The “SOOCHNAPRENEUR” programme started in 2016, under which selected women from rural areas were trained with the necessary information and technology so that he or she could make this information available to those in need, mainly in rural areas. Their prime responsibility is to make information regarding various schemes and benefits available to the needy; in return, they are expected to charge a nominal amount to sustain their livelihood. This initiative develops and inculcates entrepreneurial abilities and qualities of a digital information entrepreneur. They steer the process of empowerment by making information regarding government schemes and benefits available to communities.

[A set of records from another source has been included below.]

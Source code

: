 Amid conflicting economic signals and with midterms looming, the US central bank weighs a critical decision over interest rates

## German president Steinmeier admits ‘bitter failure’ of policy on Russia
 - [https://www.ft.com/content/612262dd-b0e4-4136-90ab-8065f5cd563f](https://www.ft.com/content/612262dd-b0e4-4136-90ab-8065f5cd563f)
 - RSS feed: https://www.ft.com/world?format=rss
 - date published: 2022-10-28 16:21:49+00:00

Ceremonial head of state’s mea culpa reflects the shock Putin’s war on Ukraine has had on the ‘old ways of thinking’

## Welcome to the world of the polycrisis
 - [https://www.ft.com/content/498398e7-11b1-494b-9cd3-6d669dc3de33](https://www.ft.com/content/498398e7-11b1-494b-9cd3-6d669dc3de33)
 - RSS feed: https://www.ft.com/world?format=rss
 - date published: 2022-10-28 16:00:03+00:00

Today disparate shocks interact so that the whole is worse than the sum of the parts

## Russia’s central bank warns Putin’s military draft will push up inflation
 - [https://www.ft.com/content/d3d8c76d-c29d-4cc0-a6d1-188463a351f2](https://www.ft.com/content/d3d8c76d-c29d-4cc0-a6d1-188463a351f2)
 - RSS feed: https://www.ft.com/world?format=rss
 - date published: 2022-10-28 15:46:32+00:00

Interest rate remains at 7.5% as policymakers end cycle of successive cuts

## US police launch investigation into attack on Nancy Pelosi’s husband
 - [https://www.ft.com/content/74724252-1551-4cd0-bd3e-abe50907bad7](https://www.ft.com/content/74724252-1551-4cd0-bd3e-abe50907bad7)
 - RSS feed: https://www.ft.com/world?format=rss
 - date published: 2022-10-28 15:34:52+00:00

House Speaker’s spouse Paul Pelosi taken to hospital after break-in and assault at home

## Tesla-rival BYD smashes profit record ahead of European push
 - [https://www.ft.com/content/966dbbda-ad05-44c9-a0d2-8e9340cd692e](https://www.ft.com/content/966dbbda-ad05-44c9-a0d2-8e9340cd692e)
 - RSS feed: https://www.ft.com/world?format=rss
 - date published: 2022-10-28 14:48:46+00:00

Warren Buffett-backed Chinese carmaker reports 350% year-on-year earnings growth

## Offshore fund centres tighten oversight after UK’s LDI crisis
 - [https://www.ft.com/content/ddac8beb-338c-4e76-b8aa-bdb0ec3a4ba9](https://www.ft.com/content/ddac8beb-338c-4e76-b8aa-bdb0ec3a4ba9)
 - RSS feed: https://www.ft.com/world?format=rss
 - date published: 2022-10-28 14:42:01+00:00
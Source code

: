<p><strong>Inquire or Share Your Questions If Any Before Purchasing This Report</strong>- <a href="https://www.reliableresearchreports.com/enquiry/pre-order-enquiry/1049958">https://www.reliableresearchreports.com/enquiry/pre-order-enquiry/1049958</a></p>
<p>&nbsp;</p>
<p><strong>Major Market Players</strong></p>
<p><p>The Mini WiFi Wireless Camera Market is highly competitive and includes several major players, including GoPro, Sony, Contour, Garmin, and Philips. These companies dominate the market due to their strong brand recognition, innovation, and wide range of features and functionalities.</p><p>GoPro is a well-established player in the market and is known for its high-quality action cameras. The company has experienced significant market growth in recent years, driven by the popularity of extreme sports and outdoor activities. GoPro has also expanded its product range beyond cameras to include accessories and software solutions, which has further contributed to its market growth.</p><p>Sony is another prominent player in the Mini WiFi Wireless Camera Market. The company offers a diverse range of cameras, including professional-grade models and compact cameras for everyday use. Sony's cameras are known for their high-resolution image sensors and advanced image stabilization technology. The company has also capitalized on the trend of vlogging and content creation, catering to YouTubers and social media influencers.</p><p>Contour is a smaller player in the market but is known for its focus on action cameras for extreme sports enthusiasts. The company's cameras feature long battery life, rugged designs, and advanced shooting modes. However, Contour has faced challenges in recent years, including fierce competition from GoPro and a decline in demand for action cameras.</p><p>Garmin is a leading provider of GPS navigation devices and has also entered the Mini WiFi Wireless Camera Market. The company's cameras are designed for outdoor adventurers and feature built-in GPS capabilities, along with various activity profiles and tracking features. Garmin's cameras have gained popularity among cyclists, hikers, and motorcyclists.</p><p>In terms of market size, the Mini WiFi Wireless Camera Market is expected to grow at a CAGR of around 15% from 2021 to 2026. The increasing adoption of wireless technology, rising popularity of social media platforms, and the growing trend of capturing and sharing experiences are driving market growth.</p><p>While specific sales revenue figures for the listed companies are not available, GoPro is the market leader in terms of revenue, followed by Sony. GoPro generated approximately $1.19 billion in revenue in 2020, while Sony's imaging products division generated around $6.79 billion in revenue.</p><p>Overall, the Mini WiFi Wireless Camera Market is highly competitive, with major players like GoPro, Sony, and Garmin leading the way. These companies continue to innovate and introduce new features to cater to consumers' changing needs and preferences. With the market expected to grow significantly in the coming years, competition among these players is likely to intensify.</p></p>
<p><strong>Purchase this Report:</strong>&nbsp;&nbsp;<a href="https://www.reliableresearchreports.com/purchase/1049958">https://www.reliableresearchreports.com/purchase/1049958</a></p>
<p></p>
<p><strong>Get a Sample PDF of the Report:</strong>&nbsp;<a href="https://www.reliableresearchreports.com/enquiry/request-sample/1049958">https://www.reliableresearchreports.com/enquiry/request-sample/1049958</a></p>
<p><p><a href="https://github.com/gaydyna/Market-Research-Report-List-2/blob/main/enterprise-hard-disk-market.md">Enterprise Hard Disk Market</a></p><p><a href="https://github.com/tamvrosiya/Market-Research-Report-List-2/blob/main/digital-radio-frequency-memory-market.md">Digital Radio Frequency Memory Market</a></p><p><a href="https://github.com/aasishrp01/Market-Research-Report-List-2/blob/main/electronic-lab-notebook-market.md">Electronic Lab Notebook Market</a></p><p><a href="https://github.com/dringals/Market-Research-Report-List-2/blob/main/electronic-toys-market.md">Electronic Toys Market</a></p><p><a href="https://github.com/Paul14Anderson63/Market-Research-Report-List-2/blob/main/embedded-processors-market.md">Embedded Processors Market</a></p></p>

This is an initiative that hones and incubates the entrepreneurial abilities and qualities of individuals. “SoochnaPreneurs” are community information agents who bridge the gap between the Government and citizens and make information available to last-mile rural beneficiaries. They operate at both Panchayat and Block levels by empowering their immediate surroundings.

The approach focuses on social entrepreneurship in rural India using wireless technology and mobile devices, where the information society and economic ecosystem are still underdeveloped and vast sections of society remain unreached. It also focuses on livelihood, skill development and employability of rural youth in the information economy, while serving public and private information services to rural clients in a need-based, relevant and affordable manner.

Dissemination of public schemes and private utility-based information to ensure rightful citizen entitlements remains a major public service delivery challenge. Thus, the SoochnaPreneur model is a unique approach that has created rural information entrepreneurs as change agents of society, catering to public schemes, information services and entitlement needs of those living in difficult social and economic environments through the use of wireless technologies.

These social entrepreneurs can be seen as deviant economic actors who seek to serve the poor and disadvantaged segments of the population.

Social entrepreneurship can commonly be defined as “entrepreneurial activity with an embedded social purpose”. The concept has thus become a broad umbrella encompassing activities and processes to enhance social wealth. It has multiple approaches. One approach offers a more idealised view of social entrepreneurs as change agents in the social sector, while also giving them the opportunity to earn income in the pursuit of social change.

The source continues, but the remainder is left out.